HC Deb 03 March 1882 vol 267 cc8-9

asked the Secretary of State for India, Whether he will cause Jadavrai Harishankar, an advocate at the Indian Bar, now undergoing imprisonment in gaol in the Bombay Presidency, to be furnished with copies of the Reports of Mr. Aston, C.S., recently Judicial Assistant to the Political Agent in Kattiawar, which Reports were forwarded to that Agency under date April 7th 1881; Report or Reply of Mr. E. T. Candy, C.S. on the above Reports, forwarded under date of May 4th 1881, together with a Memorandum by Mr. Aston, also a Report by Mr. Candy on Jadavrai's petition; and, whether, considering the statements contained in these Papers, the Bombay Government would consider whether they might liberate Jadavrai and remit the fine of Rs.24,000 imposed upon him by the Kattiawar Political Agency Courts?


I answered a Question on this subject put to me by the hon. Member for Haddington (Sir David Wedderburn), on the 4th August last, and have only to add that I have since ascertained privately from the Governor of Bombay that in March, 1881, the Governor visited the gaol where the prisoner was confined, and on his making a fresh appeal and presenting a Petition, the Governor sent for all the Papers and himself went through them carefully, with the result that he was convinced that the conviction was right; and, at the same time, Mr.
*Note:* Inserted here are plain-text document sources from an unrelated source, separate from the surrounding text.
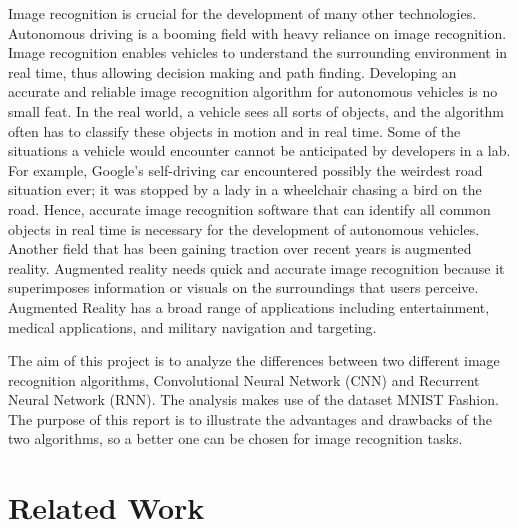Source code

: \documentclass[letterpaper]{article} %
\begin{document}
 Image recognition is crucial for the development of many other technologies. Autonomous driving is a booming field with heavy reliance on image recognition. Image recognition enables vehicles to understand the surrounding environment in real time, thus allowing decision making and path finding. Developing an accurate and reliable image recognition algorithm for autonomous vehicles is no small feat. In the real world, a vehicle sees all sorts of objects, and the algorithm often has to classify these objects in motion and in real time. Some of the situations a vehicle would encounter cannot be anticipated by developers in a lab. For example, Google’s self-driving car encountered possibly the weirdest road situation ever; it was stopped by a lady in a wheelchair chasing a bird on the road. \cite{birdchasing2017} Hence, accurate image recognition software that can identify all common objects in real time is necessary for the development of autonomous vehicles. Another field that has been gaining traction over recent years is augmented reality. Augmented reality needs quick and accurate image recognition because it superimposes information or visuals on the surroundings that users perceive. Augmented Reality has a broad range of applications including entertainment, medical applications, and military navigation and targeting. \cite{ronald2006ar}

 The aim of this project is to analyze the differences between two different image recognition algorithms, Convolutional Neural Network (CNN) and Recurrent Neural Network (RNN). The analysis makes use of the dataset MNIST Fashion. The purpose of this report is to illustrate the advantages and drawbacks of the two algorithms, so a better one can be chosen for image recognition tasks.


\section{Related Work}
\end{document}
Justice Kemball, one of the Judges of the Bombay High Court (who was then acting as member of the Council of the Governor), also read all the Papers at the request of the Governor, and arrived at the same conclusion—namely, that there was no doubt the conviction was right. It is clear that the case has received the fullest and repeated consideration; and, under the circumstances, there is no ground whatever for interfering in the matter. The documents asked for are confidential Papers to which the prisoner has no sort of right, and cannot be furnished to him.